Assignment → Lines in the entries below where the word "Néron" shows up should each be copied.

Working data →
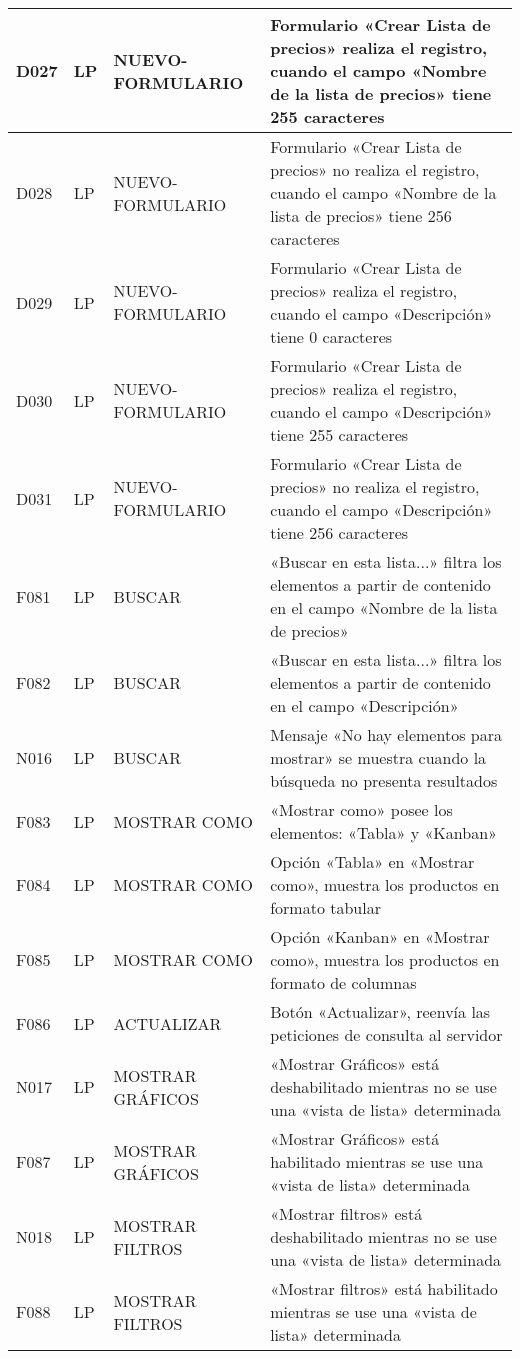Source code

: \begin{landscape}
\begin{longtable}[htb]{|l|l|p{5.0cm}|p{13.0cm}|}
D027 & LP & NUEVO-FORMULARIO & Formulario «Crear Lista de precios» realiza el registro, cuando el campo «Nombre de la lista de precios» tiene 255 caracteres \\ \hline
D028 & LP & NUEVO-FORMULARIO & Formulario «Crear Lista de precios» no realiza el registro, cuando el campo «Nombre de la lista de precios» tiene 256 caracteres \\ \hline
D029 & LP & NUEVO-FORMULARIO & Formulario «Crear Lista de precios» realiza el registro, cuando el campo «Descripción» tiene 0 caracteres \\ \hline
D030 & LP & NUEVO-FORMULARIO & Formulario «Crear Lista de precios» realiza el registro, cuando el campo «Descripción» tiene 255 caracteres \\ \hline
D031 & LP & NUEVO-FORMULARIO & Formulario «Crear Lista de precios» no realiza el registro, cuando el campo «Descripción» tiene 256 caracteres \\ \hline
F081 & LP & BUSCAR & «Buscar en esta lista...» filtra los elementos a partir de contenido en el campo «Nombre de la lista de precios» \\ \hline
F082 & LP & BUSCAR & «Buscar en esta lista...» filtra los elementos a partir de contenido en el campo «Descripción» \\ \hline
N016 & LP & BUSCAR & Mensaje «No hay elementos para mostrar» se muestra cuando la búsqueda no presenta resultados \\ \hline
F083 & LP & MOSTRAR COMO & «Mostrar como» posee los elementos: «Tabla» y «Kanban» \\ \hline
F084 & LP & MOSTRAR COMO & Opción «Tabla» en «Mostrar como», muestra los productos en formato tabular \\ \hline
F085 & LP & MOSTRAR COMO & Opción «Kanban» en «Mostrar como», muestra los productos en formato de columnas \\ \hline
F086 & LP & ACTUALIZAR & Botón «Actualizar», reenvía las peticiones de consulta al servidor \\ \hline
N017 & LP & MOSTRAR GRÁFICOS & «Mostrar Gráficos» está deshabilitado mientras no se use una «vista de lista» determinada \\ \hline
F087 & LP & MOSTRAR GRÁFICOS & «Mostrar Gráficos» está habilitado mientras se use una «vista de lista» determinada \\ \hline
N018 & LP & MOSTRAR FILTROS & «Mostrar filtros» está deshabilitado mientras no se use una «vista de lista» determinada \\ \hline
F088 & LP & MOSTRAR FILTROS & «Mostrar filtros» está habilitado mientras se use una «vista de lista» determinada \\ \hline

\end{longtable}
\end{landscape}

* * *

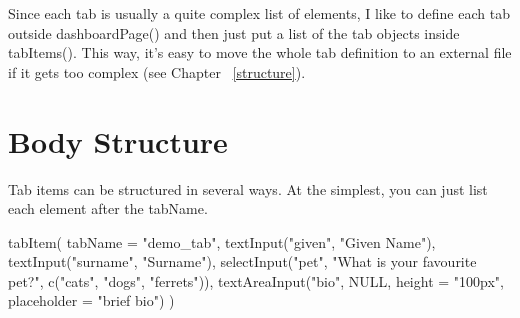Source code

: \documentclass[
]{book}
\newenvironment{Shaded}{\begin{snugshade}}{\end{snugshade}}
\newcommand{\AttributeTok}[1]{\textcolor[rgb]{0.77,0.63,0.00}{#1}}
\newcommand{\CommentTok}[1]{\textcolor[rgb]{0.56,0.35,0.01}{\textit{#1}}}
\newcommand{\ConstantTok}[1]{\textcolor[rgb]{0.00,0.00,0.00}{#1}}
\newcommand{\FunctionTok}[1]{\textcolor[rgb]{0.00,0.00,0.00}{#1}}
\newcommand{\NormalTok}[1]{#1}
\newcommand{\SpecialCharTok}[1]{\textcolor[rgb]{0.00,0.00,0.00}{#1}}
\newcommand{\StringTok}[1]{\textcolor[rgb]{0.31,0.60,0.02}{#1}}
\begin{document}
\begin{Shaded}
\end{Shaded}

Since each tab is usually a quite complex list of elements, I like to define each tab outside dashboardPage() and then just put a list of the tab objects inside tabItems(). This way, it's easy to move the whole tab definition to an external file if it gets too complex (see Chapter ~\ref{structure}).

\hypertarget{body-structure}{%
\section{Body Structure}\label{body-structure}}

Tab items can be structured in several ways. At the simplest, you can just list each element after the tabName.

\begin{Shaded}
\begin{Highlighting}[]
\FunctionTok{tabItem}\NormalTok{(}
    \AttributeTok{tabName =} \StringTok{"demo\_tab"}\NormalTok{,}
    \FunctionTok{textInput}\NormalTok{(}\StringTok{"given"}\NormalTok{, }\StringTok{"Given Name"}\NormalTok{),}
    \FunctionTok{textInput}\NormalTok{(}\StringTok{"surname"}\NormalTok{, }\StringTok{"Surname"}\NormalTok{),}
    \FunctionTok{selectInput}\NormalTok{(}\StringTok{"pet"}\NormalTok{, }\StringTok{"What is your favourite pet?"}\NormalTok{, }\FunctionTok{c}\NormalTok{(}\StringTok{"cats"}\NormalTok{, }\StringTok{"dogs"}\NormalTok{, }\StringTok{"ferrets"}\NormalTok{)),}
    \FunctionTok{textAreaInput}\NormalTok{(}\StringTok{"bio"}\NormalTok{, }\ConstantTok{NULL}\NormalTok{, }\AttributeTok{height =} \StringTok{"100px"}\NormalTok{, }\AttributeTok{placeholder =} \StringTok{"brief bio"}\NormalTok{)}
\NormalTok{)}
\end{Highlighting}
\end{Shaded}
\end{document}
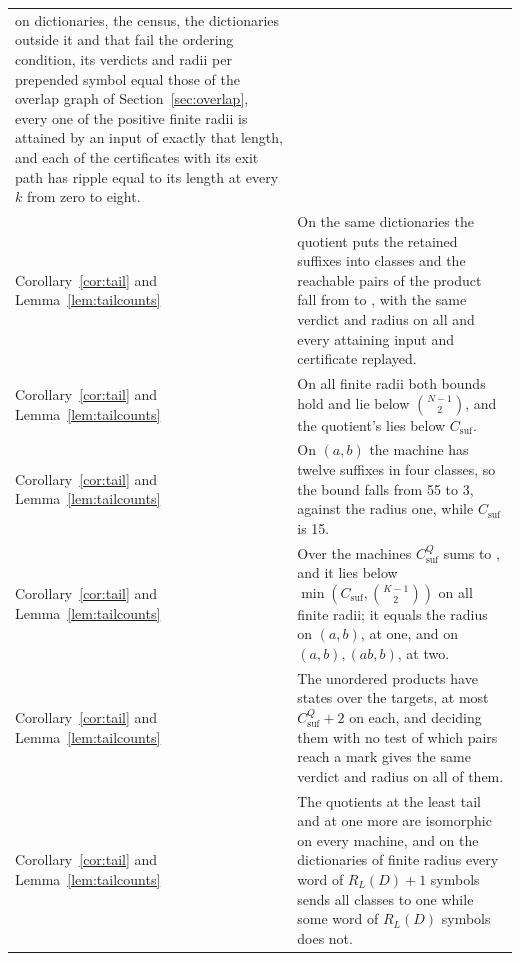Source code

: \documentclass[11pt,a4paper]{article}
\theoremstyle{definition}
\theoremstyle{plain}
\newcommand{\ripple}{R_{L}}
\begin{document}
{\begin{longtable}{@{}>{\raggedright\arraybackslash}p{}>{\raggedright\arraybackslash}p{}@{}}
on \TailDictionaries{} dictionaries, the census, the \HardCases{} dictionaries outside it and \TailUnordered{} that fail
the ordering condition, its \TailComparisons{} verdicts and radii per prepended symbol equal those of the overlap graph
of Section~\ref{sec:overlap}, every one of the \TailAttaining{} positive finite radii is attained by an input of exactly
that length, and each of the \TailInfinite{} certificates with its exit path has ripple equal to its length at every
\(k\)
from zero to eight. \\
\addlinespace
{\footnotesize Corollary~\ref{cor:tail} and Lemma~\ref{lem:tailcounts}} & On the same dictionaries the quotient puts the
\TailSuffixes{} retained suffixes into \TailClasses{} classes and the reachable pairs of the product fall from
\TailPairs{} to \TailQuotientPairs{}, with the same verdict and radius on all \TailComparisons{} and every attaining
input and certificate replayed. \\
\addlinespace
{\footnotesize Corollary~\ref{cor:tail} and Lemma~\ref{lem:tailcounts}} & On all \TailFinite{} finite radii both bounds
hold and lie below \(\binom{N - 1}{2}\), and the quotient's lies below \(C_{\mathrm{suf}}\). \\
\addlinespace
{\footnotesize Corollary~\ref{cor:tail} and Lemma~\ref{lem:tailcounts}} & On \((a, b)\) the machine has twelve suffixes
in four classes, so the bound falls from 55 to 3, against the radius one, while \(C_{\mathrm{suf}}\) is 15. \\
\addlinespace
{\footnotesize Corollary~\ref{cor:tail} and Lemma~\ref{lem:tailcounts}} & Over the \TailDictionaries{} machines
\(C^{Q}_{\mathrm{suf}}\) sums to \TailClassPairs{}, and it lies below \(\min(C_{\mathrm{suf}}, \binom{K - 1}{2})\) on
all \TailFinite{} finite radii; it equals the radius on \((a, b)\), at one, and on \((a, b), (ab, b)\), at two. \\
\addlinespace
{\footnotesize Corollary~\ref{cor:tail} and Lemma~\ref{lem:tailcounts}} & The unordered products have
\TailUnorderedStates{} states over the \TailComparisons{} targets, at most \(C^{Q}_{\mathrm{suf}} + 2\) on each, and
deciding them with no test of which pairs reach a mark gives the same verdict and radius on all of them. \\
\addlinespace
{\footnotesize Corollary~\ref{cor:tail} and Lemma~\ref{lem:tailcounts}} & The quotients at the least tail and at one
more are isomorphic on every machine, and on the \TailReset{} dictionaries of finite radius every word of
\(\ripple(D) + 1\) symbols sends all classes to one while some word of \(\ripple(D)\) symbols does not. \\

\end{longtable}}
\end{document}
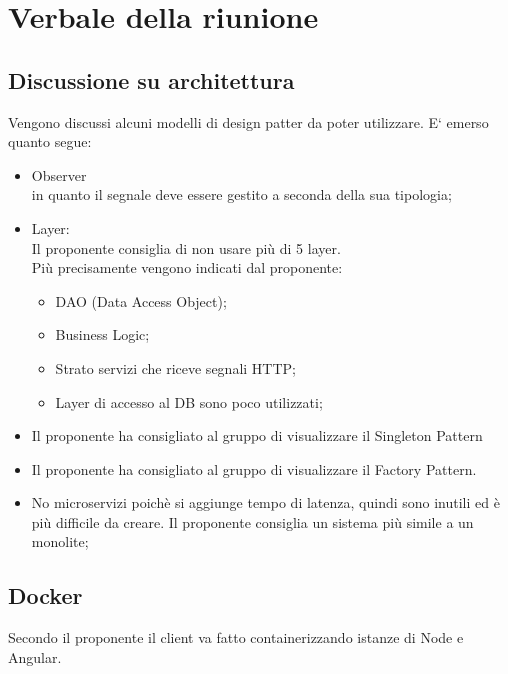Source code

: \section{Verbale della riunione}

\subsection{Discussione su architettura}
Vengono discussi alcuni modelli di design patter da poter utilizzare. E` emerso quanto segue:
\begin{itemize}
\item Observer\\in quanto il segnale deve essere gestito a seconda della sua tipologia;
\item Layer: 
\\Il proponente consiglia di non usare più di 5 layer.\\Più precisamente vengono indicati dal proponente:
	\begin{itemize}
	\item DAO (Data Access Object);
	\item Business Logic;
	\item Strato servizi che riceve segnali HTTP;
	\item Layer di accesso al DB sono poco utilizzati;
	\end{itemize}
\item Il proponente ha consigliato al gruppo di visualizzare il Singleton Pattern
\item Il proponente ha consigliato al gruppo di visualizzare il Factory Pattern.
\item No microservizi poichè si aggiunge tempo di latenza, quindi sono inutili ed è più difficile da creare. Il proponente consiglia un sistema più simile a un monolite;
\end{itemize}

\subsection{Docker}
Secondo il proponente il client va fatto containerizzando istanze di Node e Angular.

==

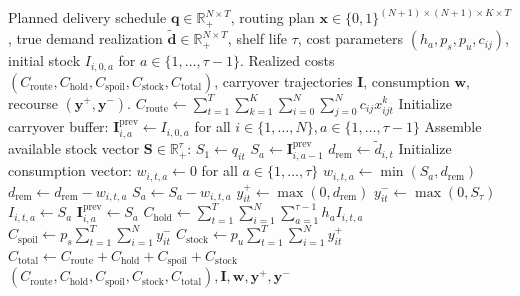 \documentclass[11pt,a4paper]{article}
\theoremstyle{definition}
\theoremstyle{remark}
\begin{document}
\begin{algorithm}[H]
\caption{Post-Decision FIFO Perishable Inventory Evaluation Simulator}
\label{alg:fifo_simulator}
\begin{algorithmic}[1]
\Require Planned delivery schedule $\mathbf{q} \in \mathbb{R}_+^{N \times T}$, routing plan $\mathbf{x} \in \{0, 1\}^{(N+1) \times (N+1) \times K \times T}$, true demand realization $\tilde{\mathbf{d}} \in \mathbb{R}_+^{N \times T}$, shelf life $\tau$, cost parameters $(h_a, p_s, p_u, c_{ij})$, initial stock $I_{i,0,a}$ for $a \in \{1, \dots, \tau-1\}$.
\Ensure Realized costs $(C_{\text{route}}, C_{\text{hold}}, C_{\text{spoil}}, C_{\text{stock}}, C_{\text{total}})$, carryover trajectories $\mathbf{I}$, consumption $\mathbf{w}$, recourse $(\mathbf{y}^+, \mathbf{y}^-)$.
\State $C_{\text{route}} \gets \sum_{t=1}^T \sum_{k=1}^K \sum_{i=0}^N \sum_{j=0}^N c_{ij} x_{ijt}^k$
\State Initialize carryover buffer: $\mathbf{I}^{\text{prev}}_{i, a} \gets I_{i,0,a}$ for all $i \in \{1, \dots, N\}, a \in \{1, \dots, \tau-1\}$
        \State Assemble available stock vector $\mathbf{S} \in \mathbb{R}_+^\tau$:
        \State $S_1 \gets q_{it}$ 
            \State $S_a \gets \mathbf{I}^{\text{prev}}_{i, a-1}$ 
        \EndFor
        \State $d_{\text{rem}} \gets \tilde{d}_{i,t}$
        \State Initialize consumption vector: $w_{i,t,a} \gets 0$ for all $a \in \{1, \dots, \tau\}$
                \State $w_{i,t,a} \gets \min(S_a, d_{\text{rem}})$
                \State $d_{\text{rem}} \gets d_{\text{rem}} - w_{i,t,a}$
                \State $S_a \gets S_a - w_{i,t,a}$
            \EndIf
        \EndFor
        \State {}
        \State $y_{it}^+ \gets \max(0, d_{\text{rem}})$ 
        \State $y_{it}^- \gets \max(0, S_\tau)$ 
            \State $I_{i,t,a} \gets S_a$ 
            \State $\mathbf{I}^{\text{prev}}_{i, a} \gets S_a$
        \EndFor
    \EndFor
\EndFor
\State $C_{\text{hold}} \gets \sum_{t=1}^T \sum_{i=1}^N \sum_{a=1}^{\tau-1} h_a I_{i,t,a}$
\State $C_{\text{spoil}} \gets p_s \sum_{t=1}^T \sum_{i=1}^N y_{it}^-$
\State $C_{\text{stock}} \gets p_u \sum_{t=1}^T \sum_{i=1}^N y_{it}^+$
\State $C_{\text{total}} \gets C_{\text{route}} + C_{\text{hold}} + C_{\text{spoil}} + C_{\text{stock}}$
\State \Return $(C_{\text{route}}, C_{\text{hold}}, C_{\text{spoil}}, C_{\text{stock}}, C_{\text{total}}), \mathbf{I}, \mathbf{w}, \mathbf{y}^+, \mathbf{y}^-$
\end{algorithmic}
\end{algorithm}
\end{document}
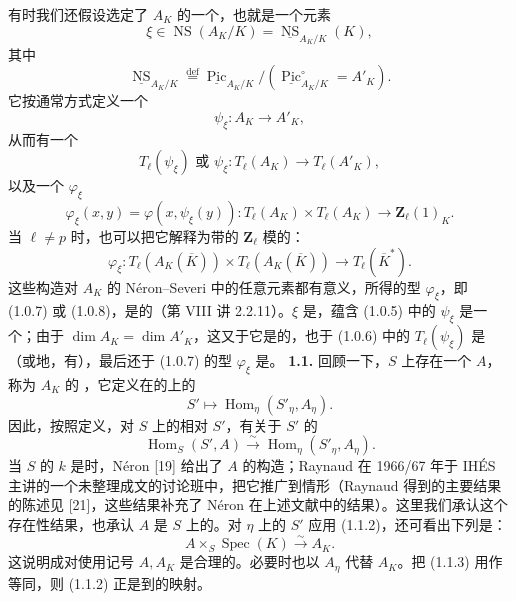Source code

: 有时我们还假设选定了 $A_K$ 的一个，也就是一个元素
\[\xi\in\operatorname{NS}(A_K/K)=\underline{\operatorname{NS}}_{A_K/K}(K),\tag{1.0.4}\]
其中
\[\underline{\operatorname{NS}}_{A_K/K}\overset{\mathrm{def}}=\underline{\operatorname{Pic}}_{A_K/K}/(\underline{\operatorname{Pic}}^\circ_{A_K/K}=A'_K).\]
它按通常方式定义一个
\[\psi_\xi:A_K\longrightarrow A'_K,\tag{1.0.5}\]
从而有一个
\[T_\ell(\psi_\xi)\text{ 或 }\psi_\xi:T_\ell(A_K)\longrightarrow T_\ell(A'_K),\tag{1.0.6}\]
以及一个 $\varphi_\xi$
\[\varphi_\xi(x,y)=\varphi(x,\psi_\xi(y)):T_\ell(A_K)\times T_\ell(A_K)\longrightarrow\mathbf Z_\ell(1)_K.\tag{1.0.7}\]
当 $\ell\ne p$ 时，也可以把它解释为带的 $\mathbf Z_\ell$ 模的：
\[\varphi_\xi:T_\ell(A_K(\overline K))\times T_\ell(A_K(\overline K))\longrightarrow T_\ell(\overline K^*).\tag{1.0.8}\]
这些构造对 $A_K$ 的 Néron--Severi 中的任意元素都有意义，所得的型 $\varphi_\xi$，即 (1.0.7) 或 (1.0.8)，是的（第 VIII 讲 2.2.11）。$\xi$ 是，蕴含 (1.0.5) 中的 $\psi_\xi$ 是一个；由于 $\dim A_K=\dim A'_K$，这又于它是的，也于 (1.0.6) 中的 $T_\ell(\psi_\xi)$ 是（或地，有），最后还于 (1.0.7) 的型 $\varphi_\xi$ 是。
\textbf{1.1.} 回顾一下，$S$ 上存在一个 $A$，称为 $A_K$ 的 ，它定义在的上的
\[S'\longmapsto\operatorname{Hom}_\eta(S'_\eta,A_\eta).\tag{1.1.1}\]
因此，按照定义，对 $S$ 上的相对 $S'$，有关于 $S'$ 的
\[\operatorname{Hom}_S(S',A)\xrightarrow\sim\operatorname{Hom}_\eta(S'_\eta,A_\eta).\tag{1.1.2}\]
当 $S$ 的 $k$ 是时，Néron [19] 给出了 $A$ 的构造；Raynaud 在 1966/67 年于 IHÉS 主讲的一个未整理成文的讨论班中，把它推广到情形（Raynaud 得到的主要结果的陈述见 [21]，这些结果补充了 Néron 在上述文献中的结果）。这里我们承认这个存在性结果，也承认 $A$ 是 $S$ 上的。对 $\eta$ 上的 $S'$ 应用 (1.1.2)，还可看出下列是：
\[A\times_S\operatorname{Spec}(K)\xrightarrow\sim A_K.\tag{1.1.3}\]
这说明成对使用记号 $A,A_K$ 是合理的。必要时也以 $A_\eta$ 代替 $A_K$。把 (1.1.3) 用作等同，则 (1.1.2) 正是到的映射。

Task result →
这些构造对 $A_K$ 的 Néron--Severi 中的任意元素都有意义，所得的型 $\varphi_\xi$，即 (1.0.7) 或 (1.0.8)，是的（第 VIII 讲 2.2.11）。$\xi$ 是，蕴含 (1.0.5) 中的 $\psi_\xi$ 是一个；由于 $\dim A_K=\dim A'_K$，这又于它是的，也于 (1.0.6) 中的 $T_\ell(\psi_\xi)$ 是（或地，有），最后还于 (1.0.7) 的型 $\varphi_\xi$ 是。
当 $S$ 的 $k$ 是时，Néron [19] 给出了 $A$ 的构造；Raynaud 在 1966/67 年于 IHÉS 主讲的一个未整理成文的讨论班中，把它推广到情形（Raynaud 得到的主要结果的陈述见 [21]，这些结果补充了 Néron 在上述文献中的结果）。这里我们承认这个存在性结果，也承认 $A$ 是 $S$ 上的。对 $\eta$ 上的 $S'$ 应用 (1.1.2)，还可看出下列是：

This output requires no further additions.